Saturday, August 12, 2017

Paint, Concrete Polishing, and Windows

There has been slow, but steady, progress on the downstairs renovation project.


We got a first coat of paint in the room. We are going with two shades of grey. Most of the room is a lighter shade of grey but the wall with the new windows will have a slightly darker shade. This is our "accent wall." After the first coat of paint was applied, the painter was reluctant to paint the second coat until after the concrete polishing was complete. He was concerned that dust and scrapes could occur. We agreed with his assessment and had him stop after the first coat. So he still has to come in for a second coat.

Concrete Polishing:

About a week later, we got the concrete polished. When we bought the place, the downstairs room had some cheap, adhesive tile squares on top of the 1956 concrete slab. As the room got demolished, we had the tiles pulled up since, somewhere in the design process, we decided to go with polished concrete instead of carpeting or tiles. The concrete slab that the downstairs room sits on was very intact for being fifty years old in earthquake-prone California along with being in a house with some creeping down the hill. There were no cracks. But there were some new patches that were part of the recent construction where the future sink needed to connect into the main outgoing water/sewer line which is under the slab.

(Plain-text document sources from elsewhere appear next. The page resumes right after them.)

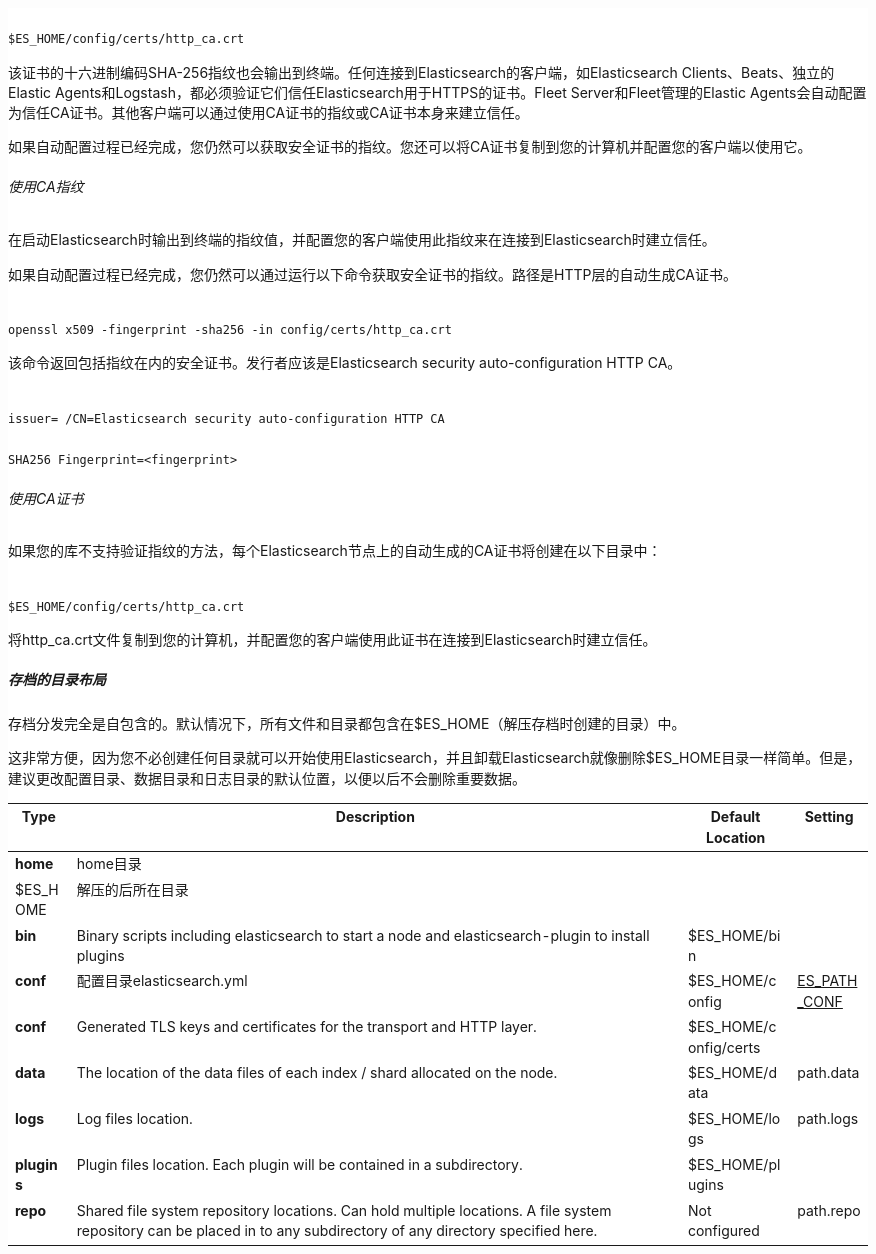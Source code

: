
 ```shell

$ES_HOME/config/certs/http_ca.crt
```

该证书的十六进制编码SHA-256指纹也会输出到终端。任何连接到Elasticsearch的客户端，如Elasticsearch Clients、Beats、独立的Elastic Agents和Logstash，都必须验证它们信任Elasticsearch用于HTTPS的证书。Fleet Server和Fleet管理的Elastic Agents会自动配置为信任CA证书。其他客户端可以通过使用CA证书的指纹或CA证书本身来建立信任。

如果自动配置过程已经完成，您仍然可以获取安全证书的指纹。您还可以将CA证书复制到您的计算机并配置您的客户端以使用它。

###### 使用CA指纹

在启动Elasticsearch时输出到终端的指纹值，并配置您的客户端使用此指纹来在连接到Elasticsearch时建立信任。

如果自动配置过程已经完成，您仍然可以通过运行以下命令获取安全证书的指纹。路径是HTTP层的自动生成CA证书。

```shell

openssl x509 -fingerprint -sha256 -in config/certs/http_ca.crt
```

该命令返回包括指纹在内的安全证书。发行者应该是Elasticsearch security auto-configuration HTTP CA。

```shell

issuer= /CN=Elasticsearch security auto-configuration HTTP CA

SHA256 Fingerprint=<fingerprint>
```

###### 使用CA证书

如果您的库不支持验证指纹的方法，每个Elasticsearch节点上的自动生成的CA证书将创建在以下目录中：

```shell

$ES_HOME/config/certs/http_ca.crt
```

将http_ca.crt文件复制到您的计算机，并配置您的客户端使用此证书在连接到Elasticsearch时建立信任。

##### 存档的目录布局

存档分发完全是自包含的。默认情况下，所有文件和目录都包含在$ES_HOME（解压存档时创建的目录）中。

这非常方便，因为您不必创建任何目录就可以开始使用Elasticsearch，并且卸载Elasticsearch就像删除$ES_HOME目录一样简单。但是，建议更改配置目录、数据目录和日志目录的默认位置，以便以后不会删除重要数据。

| **Type** | **Description** | **Default Location** | **Setting** |
| --- | --- | --- | --- |
| **home** | home目录
$ES_HOME | 解压的后所在目录 |  |
| **bin** | Binary scripts including elasticsearch to start a node and elasticsearch-plugin to install plugins | $ES_HOME/bin |  |
| **conf** | 配置目录elasticsearch.yml | $ES_HOME/config | [ES_PATH_CONF](https://www.elastic.co/guide/en/elasticsearch/reference/current/settings.html#config-files-location) |
| **conf** | Generated TLS keys and certificates for the transport and HTTP layer. | $ES_HOME/config/certs |  |
| **data** | The location of the data files of each index / shard allocated on the node. | $ES_HOME/data | path.data |
| **logs** | Log files location. | $ES_HOME/logs | path.logs |
| **plugins** | Plugin files location. Each plugin will be contained in a subdirectory. | $ES_HOME/plugins |  |
| **repo** | Shared file system repository locations. Can hold multiple locations. A file system repository can be placed in to any subdirectory of any directory specified here. | Not configured | path.repo |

Once we decided on concrete polishing, we began to notice it and study it everywhere. Look at the floors of Costco, supermarkets, stores like BevMo, and other strip mall drug stores.
And you will often find that polished concrete on most of the industrial floors you walk on. Sometimes you will see cracks or patches but the polishing just equalizes everything so that these imperfections--while still there--do not stand out as much. So after studying industrial flooring for awhile, we sought out a concrete polisher and went with a matte finish with no color. Depending on the company, you can get higher levels of sheen and also color the concrete.

For us, the mostly pristine slab did develop some cracks during renovation. this was probably due to us shifting the weight of the house with the piers or the temporary scaffolding while the wall was removed for the La Cantina door installation. Or both.

But we are very happy with the final product. Because of the previous adhesive tile, the concrete still shows some of the square patterns. But, based on our research, we knew that going in.

This week, the windows were installed. We had already replaced the windows on the top two floors, but didn't do downstairs, specifically awaiting this project. Unfortunately, we were no longer allowed to install the same double pane aluminum-framed window due to California's ever-evolving the Code of Regulations. The standards are updated periodically by the California Energy Commission to allow consideration and possible incorporation of new energy efficiency technologies and methods. So aluminum window framing is no longer accepted under Title 24 so our choices were fiberglass or vinyl. We thought we may paint the framing to match the upstairs aluminum, so we went with fiberglass (although more expensive) because it can be painted. It was also the better choice since we wanted the smallest framing option.

The new large picture window is now one solid plate of glass (the previous window had framing for two openings). The smaller window (which was where the door used to be) is a casement window that opens outward.